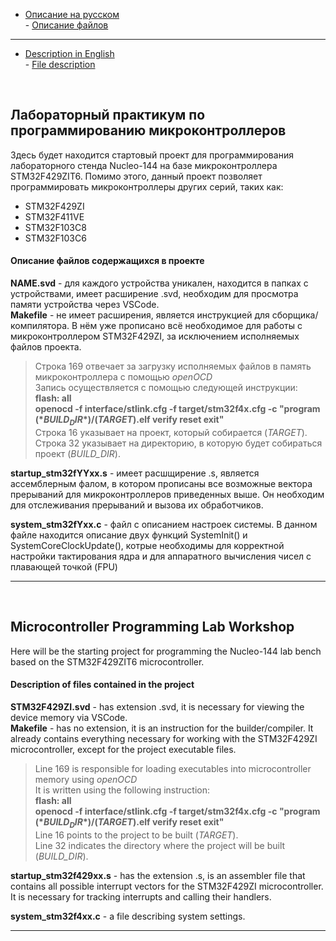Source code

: - [Описание на русском](#ru_description)  
      - [Описание файлов](#file_ru_description)
***
- [Description in English](#en_description)  
      - [File description](#file_en_description)  
<br/>

## <a name="ru_description"></a> Лабораторный практикум по программированию микроконтроллеров
Здесь будет находится стартовый проект для программирования лабораторного стенда Nucleo-144 на базе микроконтроллера STM32F429ZIT6. Помимо этого, данный проект позволяет программировать микроконтроллеры других серий, таких как:
- STM32F429ZI
- STM32F411VE
- STM32F103C8
- STM32F103C6

#### <a name="file_ru_description"></a> Описание файлов содержащихся в проекте  
**NAME.svd** - для каждого устройства уникален, находится в папках с устройствами, имеет расширение .svd, необходим для просмотра памяти устройства через VSCode.  
**Makefile** - не имеет расширения, является инструкцией для сборщика/компилятора. В нём уже прописано всё необходимое для работы с микроконтроллером STM32F429ZI, за исключением исполняемых файлов проекта.  
> Строка 169 отвечает за загрузку исполняемых файлов в память микроконтроллера с помощью *openOCD*  
> Запись осуществляется с помощью следующей инструкции:
><br/> **flash: all**
><br/> **openocd -f interface/stlink.cfg -f target/stm32f4x.cfg -c "program $(*BUILD_DIR*)/$(*TARGET*).elf verify reset exit"**
><br/> Строка 16 указывает на проект, который собирается (*TARGET*).
><br/> Строка 32 указывает на директорию, в которую будет собираться проект (*BUILD_DIR*).
  
**startup_stm32fYYxx.s** - имеет расшщирение .s, является ассемблерным фалом, в котором прописаны все возможные вектора прерываний для микроконтроллеров приведенных выше. Он необходим для отслеживания прерываний и вызова их обработчиков.  

**system_stm32fYxx.c** - файл с описанием настроек системы. В данном файле находится описание двух функций SystemInit() и SystemCoreClockUpdate(), котрые необходимы для корректной настройки тактирования ядра и для аппаратного вычисления чисел с плавающей точкой (FPU)
***
<br/>

## <a name="en_description"></a> Microcontroller Programming Lab Workshop
Here will be the starting project for programming the Nucleo-144 lab bench based on the STM32F429ZIT6 microcontroller. 

#### <a name="file_en_description"></a> Description of files contained in the project   
**STM32F429ZI.svd** - has extension .svd, it is necessary for viewing the device memory via VSCode.  
**Makefile** - has no extension, it is an instruction for the builder/compiler. It already contains everything necessary for working with the STM32F429ZI microcontroller, except for the project executable files.  
> Line 169 is responsible for loading executables into microcontroller memory using *openOCD*  
> It is written using the following instruction:
><br/> **flash: all**
><br/> **openocd -f interface/stlink.cfg -f target/stm32f4x.cfg -c "program $(*BUILD_DIR*)/$(*TARGET*).elf verify reset exit"**
><br/> Line 16 points to the project to be built (*TARGET*).
><br/> Line 32 indicates the directory where the project will be built (*BUILD_DIR*).
  
**startup_stm32f429xx.s** - has the extension .s, is an assembler file that contains all possible interrupt vectors for the STM32F429ZI microcontroller. It is necessary for tracking interrupts and calling their handlers.

**system_stm32f4xx.c** - a file describing system settings.
***
<br/>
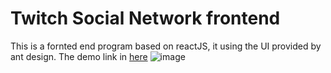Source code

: # Twitch Social Network frontend
<span> This is a fornted end program based on reactJS, it using the UI provided by ant design. </span>
The demo link in [here](http://18.144.22.235/)
![image](https://user-images.githubusercontent.com/70665937/129244530-6e47162a-a77d-49a3-bae6-0619451afed5.png)

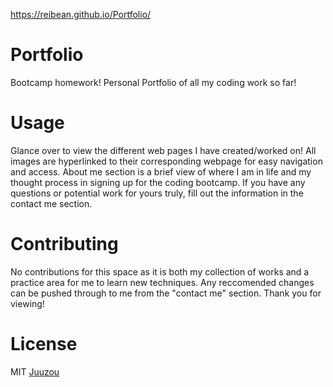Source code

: https://reibean.github.io/Portfolio/
# Portfolio
 Bootcamp homework! Personal Portfolio of all my coding work so far!

# Usage
Glance over to view the different web pages I have created/worked on! All images are hyperlinked to their corresponding webpage for easy navigation and access. About me section is a brief view of where I am in life and my thought process in signing up for the coding bootcamp. If you have any questions or potential work for yours truly, fill out the information in the contact me section.

# Contributing
No contributions for this space as it is both my collection of works and a practice area for me to learn new techniques. Any reccomended changes can be pushed through to me from the "contact me" section. Thank you for viewing!

# License
MIT
[Juuzou](https://user-images.githubusercontent.com/130249033/235043880-21bf4ddf-efd4-4a9f-ad84-992c99453131.jpg)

* * * * *

■ **What you have to do**:
Nothing but the lines from the one containing "describing system settings." through the one containing "# Portfolio" should appear, copied exactly from the material above and without pictures.

■ **Written reply**:
**system_stm32f4xx.c** - a file describing system settings.
***
<br/>
Source code

: # Twitch Social Network frontend
<span> This is a fornted end program based on reactJS, it using the UI provided by ant design. </span>
The demo link in [here](http://18.144.22.235/)
![image](https://user-images.githubusercontent.com/70665937/129244530-6e47162a-a77d-49a3-bae6-0619451afed5.png)

Source code

: https://reibean.github.io/Portfolio/
# Portfolio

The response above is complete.